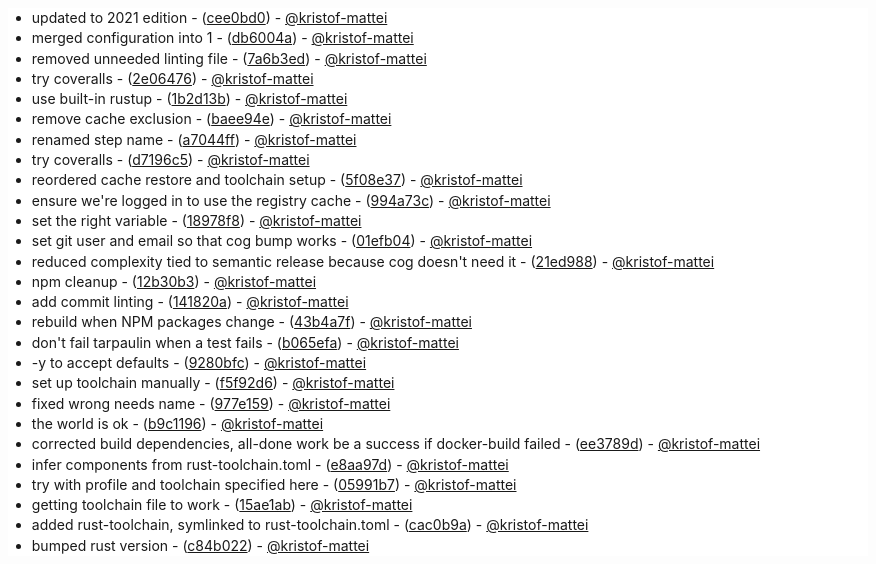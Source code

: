 - updated to 2021 edition - ([cee0bd0](https://github.com/kristof-mattei/docker-dns-rs/commit/cee0bd0a17664f00947cc0d4bfe56fc178bcf9fe)) - [@kristof-mattei](https://github.com/kristof-mattei)
- merged configuration into 1 - ([db6004a](https://github.com/kristof-mattei/docker-dns-rs/commit/db6004ac753af69521dbb529916b5c9f0fdc293e)) - [@kristof-mattei](https://github.com/kristof-mattei)
- removed unneeded linting file - ([7a6b3ed](https://github.com/kristof-mattei/docker-dns-rs/commit/7a6b3ed5d44dad4c4eb1360a73016200e4b10834)) - [@kristof-mattei](https://github.com/kristof-mattei)
- try coveralls - ([2e06476](https://github.com/kristof-mattei/docker-dns-rs/commit/2e06476d20cb459d068c9b6daf1f4e2725559835)) - [@kristof-mattei](https://github.com/kristof-mattei)
- use built-in rustup - ([1b2d13b](https://github.com/kristof-mattei/docker-dns-rs/commit/1b2d13b9889b833b3616e825e49714bdfcde2cc8)) - [@kristof-mattei](https://github.com/kristof-mattei)
- remove cache exclusion - ([baee94e](https://github.com/kristof-mattei/docker-dns-rs/commit/baee94e4f6a90a8696c1e62b43c3d187083ab477)) - [@kristof-mattei](https://github.com/kristof-mattei)
- renamed step name - ([a7044ff](https://github.com/kristof-mattei/docker-dns-rs/commit/a7044ff77cf15d48660acb46621237e2aad81c82)) - [@kristof-mattei](https://github.com/kristof-mattei)
- try coveralls - ([d7196c5](https://github.com/kristof-mattei/docker-dns-rs/commit/d7196c57c7fa793db927c58dadf8cf6c28bd7a67)) - [@kristof-mattei](https://github.com/kristof-mattei)
- reordered cache restore and toolchain setup - ([5f08e37](https://github.com/kristof-mattei/docker-dns-rs/commit/5f08e374bcb75cc7d1eccd519884f069d05ce758)) - [@kristof-mattei](https://github.com/kristof-mattei)
- ensure we're logged in to use the registry cache - ([994a73c](https://github.com/kristof-mattei/docker-dns-rs/commit/994a73c7c3d49280a7f5b7f6110859bafb7ba1c2)) - [@kristof-mattei](https://github.com/kristof-mattei)
- set the right variable - ([18978f8](https://github.com/kristof-mattei/docker-dns-rs/commit/18978f8e875aec0a31553f3ab5dd6d6d998b44f8)) - [@kristof-mattei](https://github.com/kristof-mattei)
- set git user and email so that cog bump works - ([01efb04](https://github.com/kristof-mattei/docker-dns-rs/commit/01efb04af74d945bd368152b9281f4ab2d551209)) - [@kristof-mattei](https://github.com/kristof-mattei)
- reduced complexity tied to semantic release because cog doesn't need it - ([21ed988](https://github.com/kristof-mattei/docker-dns-rs/commit/21ed98844785b0addf90a083e624e26aa92e08d8)) - [@kristof-mattei](https://github.com/kristof-mattei)
- npm cleanup - ([12b30b3](https://github.com/kristof-mattei/docker-dns-rs/commit/12b30b3877504b61ec1157e9fc3350ad1f219830)) - [@kristof-mattei](https://github.com/kristof-mattei)
- add commit linting - ([141820a](https://github.com/kristof-mattei/docker-dns-rs/commit/141820aabf5b6a5823bb6c1080304797884187c5)) - [@kristof-mattei](https://github.com/kristof-mattei)
- rebuild when NPM packages change - ([43b4a7f](https://github.com/kristof-mattei/docker-dns-rs/commit/43b4a7fcce073b3ab19ea9d44d2cc8a3189dc285)) - [@kristof-mattei](https://github.com/kristof-mattei)
- don't fail tarpaulin when a test fails - ([b065efa](https://github.com/kristof-mattei/docker-dns-rs/commit/b065efadf1e005dcc2c4c4ed8a7ddc74627bcf1b)) - [@kristof-mattei](https://github.com/kristof-mattei)
- -y to accept defaults - ([9280bfc](https://github.com/kristof-mattei/docker-dns-rs/commit/9280bfc01863ebac2baa024c28a447e2cc52098d)) - [@kristof-mattei](https://github.com/kristof-mattei)
- set up toolchain manually - ([f5f92d6](https://github.com/kristof-mattei/docker-dns-rs/commit/f5f92d6794df30cf70f7ad9963cd00c2367f1591)) - [@kristof-mattei](https://github.com/kristof-mattei)
- fixed wrong needs name - ([977e159](https://github.com/kristof-mattei/docker-dns-rs/commit/977e1592730e0ac018d1d6e1c7dfcc3a41ff4bfb)) - [@kristof-mattei](https://github.com/kristof-mattei)
- the world is ok - ([b9c1196](https://github.com/kristof-mattei/docker-dns-rs/commit/b9c119625d8f140e0e249ff5fcdafa55db969c0b)) - [@kristof-mattei](https://github.com/kristof-mattei)
- corrected build dependencies, all-done work be a success if docker-build failed - ([ee3789d](https://github.com/kristof-mattei/docker-dns-rs/commit/ee3789db3225903b09255799f34df000d4b79462)) - [@kristof-mattei](https://github.com/kristof-mattei)
- infer components from rust-toolchain.toml - ([e8aa97d](https://github.com/kristof-mattei/docker-dns-rs/commit/e8aa97da616b81fc8fbdfff829f6b820cac90513)) - [@kristof-mattei](https://github.com/kristof-mattei)
- try with profile and toolchain specified here - ([05991b7](https://github.com/kristof-mattei/docker-dns-rs/commit/05991b716bed23ab70dfc1c6d8cdbfc83489e408)) - [@kristof-mattei](https://github.com/kristof-mattei)
- getting toolchain file to work - ([15ae1ab](https://github.com/kristof-mattei/docker-dns-rs/commit/15ae1abfbcc6472cd29039c4ef13c720966b5520)) - [@kristof-mattei](https://github.com/kristof-mattei)
- added rust-toolchain, symlinked to rust-toolchain.toml - ([cac0b9a](https://github.com/kristof-mattei/docker-dns-rs/commit/cac0b9aac7d25396a442e45dc3279ad9dd183eee)) - [@kristof-mattei](https://github.com/kristof-mattei)
- bumped rust version - ([c84b022](https://github.com/kristof-mattei/docker-dns-rs/commit/c84b02218ea3256f0138944b6939860a48236d7f)) - [@kristof-mattei](https://github.com/kristof-mattei)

===

TASK OBJECTIVE: The lines to write out are those from the first line of the listing above through the line bearing "- merged configuration", both included, copied exactly with pictures dropped.

TASK SOLUTION:
Source code

: - updated to 2021 edition - ([cee0bd0](https://github.com/kristof-mattei/docker-dns-rs/commit/cee0bd0a17664f00947cc0d4bfe56fc178bcf9fe)) - [@kristof-mattei](https://github.com/kristof-mattei)
- merged configuration into 1 - ([db6004a](https://github.com/kristof-mattei/docker-dns-rs/commit/db6004ac753af69521dbb529916b5c9f0fdc293e)) - [@kristof-mattei](https://github.com/kristof-mattei)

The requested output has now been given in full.